Voice Language Locking
ADR: ADR-0052 Date: 2026-05-07 Status: Accepted
Deepgram Nova-3 is the production STT model; this page documents how the voice channel adapts to its single-language vs multi-language operating modes.
The problem
ADR-0051 added a switch_language tool to the agentic orchestrator and a regex fast-path for mid-call language detection. Two pilot calls within days proved the design structurally broken:
Conv 5c81a578 — Caller said "Do you speak English?" in English. Deepgram (configured for Dutch/NL) phonetically hallucinated "Duursteking licht spelen" — no English phoneme coverage. The fast-path regex eventually matched, but the LLM loop had already run for 47 seconds before the switch fired.
Conv fb4b4bae — Caller said "Do you speak English?" mid-call, after 8 successful Dutch turns. Deepgram in single-language mode produced no transcript at all for the English speech — not gibberish, not a partial transcription, nothing. The fast-path could not fire because there was no text for the regex to match. The caller waited 30 seconds in silence and hung up.

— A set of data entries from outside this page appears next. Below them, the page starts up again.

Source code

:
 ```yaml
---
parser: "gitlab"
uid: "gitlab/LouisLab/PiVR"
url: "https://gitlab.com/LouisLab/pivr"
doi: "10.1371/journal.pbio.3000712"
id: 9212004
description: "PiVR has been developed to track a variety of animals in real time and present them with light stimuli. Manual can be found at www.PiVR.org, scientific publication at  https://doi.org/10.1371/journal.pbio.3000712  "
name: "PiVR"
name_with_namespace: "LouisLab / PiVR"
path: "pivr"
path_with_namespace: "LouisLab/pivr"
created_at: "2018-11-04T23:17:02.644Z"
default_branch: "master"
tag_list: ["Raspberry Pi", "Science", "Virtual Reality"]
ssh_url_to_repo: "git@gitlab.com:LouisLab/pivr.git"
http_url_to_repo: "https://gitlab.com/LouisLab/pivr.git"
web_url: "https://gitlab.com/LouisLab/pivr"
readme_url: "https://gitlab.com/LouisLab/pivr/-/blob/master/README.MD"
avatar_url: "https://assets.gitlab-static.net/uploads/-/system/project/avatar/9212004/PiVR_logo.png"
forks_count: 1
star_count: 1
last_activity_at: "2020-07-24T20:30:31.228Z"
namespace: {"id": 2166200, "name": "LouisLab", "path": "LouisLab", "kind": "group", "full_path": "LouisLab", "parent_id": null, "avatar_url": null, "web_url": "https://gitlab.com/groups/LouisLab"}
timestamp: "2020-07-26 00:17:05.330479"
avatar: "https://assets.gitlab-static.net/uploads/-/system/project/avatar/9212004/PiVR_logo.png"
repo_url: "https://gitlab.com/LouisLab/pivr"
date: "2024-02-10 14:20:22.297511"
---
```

The second case is structural: once Deepgram is configured for a single language at the STT layer, it silently emits zero transcripts on speech in any other language. There is no signal — neither garbage text nor an error event — that any downstream detector (regex, lexical, or LLM) can act on.
Multi-language Deepgram mode exists and would solve the silence problem, but it badly degrades Flemish accuracy. Prior team measurements showed Dutch queries going from "Wat zijn de bezoekuren" to "Hå at zen de bezukjuren" under multi-language mode. The trade-off costs every Dutch caller (95%+ of calls) to handle a <1% mid-call-switch case.
Deepgram operating-point comparison
The team evaluated three Deepgram operating points before the decision. The trade-off table below records what was observed (qualitative; numerics from prior team measurements which would benefit from a structured re-measurement pass — flagged as * markers below).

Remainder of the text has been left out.